#### TASK OBJECTIVE
Reproduce exactly the lines below from the one containing "On the other" through the one containing "Kubeless stands out", including both, and nothing else.
MATERIAL PROVIDED below:
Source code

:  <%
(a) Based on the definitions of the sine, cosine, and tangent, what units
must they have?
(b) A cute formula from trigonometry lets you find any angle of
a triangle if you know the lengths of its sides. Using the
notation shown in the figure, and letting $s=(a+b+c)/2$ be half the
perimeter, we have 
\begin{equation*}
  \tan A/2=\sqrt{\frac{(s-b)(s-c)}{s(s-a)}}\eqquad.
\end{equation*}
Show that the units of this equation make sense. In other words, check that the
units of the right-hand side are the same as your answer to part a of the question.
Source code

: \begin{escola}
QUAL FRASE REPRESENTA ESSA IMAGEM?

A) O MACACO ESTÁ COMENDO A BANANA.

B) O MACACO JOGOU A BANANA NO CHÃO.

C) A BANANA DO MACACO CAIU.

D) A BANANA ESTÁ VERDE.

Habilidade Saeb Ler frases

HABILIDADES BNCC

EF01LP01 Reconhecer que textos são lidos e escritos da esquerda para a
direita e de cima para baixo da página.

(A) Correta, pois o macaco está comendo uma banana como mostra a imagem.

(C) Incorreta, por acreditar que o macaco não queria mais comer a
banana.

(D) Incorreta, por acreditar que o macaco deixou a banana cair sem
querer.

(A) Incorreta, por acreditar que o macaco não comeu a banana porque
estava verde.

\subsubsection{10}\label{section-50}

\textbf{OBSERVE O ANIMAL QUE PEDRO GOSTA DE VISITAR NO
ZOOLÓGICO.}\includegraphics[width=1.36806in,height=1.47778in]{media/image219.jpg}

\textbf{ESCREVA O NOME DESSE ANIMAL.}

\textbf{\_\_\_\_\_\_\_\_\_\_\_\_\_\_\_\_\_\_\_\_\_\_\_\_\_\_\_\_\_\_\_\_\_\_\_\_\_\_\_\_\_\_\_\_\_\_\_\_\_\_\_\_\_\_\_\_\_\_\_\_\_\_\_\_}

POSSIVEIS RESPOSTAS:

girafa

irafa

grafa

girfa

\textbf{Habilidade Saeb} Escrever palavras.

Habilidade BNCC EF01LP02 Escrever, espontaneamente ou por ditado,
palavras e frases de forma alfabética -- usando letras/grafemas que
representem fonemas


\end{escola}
End of MATERIAL PROVIDED.
MATERIAL PROVIDED below:
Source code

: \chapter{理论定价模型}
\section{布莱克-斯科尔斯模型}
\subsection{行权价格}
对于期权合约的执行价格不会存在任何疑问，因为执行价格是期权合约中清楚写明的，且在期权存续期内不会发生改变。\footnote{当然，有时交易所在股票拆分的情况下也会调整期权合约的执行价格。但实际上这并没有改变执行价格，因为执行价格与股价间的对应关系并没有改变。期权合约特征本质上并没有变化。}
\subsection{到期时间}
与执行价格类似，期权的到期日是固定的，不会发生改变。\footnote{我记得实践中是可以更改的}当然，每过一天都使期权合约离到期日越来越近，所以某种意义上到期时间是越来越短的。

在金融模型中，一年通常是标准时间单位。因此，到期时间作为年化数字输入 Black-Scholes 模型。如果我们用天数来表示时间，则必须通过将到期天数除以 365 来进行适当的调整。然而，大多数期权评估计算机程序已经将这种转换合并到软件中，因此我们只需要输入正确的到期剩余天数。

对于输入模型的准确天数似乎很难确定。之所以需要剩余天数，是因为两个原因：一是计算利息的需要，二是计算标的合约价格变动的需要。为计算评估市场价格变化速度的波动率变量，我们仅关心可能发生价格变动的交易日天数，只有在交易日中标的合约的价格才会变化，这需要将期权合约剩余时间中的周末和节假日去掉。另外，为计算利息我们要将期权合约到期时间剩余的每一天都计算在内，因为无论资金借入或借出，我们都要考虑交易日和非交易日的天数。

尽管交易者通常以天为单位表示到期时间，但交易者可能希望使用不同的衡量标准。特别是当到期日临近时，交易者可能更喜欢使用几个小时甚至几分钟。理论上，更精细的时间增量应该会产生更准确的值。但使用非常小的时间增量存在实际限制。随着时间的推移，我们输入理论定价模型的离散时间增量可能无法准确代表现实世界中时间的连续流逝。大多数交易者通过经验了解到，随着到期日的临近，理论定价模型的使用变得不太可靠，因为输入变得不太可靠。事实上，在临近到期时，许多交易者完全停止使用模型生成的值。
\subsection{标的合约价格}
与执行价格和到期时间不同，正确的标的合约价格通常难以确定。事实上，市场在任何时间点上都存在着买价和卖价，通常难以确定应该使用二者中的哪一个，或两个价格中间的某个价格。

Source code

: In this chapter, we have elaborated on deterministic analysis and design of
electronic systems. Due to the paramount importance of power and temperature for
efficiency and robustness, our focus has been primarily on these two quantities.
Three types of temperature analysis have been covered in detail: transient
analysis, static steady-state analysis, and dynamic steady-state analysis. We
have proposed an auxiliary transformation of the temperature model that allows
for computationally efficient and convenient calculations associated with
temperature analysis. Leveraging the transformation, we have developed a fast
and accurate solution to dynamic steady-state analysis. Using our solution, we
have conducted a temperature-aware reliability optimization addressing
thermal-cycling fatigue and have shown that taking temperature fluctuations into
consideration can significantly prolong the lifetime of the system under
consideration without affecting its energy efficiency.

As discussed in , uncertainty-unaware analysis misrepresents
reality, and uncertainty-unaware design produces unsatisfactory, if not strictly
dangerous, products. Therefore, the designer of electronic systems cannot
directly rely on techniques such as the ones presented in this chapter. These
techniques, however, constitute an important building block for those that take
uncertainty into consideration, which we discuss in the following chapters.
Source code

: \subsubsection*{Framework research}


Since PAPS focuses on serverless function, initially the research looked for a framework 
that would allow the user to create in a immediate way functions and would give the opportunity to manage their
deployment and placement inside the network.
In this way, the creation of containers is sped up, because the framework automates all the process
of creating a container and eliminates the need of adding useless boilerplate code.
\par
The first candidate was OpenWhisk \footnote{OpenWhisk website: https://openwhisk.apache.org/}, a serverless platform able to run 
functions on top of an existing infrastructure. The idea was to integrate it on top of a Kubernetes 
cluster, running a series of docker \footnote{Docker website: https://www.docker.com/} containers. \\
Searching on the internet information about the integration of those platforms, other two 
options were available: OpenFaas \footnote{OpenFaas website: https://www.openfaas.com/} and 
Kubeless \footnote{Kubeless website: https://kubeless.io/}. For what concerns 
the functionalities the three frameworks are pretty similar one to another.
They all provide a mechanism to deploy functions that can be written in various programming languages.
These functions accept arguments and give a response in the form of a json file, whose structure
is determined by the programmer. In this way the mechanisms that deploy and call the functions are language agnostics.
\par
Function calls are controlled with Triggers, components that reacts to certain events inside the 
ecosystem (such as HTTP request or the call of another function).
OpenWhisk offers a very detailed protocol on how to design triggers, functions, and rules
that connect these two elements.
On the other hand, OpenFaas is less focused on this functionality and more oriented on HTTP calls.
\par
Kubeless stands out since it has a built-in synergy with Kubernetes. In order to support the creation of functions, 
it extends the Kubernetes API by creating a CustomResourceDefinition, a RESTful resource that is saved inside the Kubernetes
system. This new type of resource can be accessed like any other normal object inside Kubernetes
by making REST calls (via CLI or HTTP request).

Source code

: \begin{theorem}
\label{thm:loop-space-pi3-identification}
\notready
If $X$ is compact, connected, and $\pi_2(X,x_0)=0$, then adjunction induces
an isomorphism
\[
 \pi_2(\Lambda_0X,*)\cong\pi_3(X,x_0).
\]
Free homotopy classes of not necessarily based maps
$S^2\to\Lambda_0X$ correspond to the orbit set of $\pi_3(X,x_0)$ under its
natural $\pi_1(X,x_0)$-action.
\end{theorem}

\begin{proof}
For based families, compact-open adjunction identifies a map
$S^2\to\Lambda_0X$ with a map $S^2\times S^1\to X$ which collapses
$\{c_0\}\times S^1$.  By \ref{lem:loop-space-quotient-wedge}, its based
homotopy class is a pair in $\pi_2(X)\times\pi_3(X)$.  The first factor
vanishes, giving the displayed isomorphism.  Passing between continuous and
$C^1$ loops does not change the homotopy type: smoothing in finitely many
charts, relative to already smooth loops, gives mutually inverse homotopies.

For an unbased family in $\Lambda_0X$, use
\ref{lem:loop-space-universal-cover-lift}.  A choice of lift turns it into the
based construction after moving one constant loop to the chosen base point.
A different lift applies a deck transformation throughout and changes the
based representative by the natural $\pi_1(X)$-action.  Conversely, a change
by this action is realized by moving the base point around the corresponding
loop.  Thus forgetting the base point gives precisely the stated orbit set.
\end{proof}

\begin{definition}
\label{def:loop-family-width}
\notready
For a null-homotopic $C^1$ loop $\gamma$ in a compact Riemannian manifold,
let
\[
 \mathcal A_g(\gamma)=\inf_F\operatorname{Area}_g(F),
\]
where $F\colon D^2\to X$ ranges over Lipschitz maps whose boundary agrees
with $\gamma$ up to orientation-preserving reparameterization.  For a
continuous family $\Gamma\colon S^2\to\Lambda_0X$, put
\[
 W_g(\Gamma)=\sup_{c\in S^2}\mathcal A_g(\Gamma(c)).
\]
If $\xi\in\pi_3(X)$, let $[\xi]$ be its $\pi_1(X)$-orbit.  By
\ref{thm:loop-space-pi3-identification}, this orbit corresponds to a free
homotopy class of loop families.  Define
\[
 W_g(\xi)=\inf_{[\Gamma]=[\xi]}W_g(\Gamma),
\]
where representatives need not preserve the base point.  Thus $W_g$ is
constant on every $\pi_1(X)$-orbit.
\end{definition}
End of MATERIAL PROVIDED.
#### OUTPUT OF THE EXERCISE
On the other hand, OpenFaas is less focused on this functionality and more oriented on HTTP calls.
\par
Kubeless stands out since it has a built-in synergy with Kubernetes. In order to support the creation of functions, 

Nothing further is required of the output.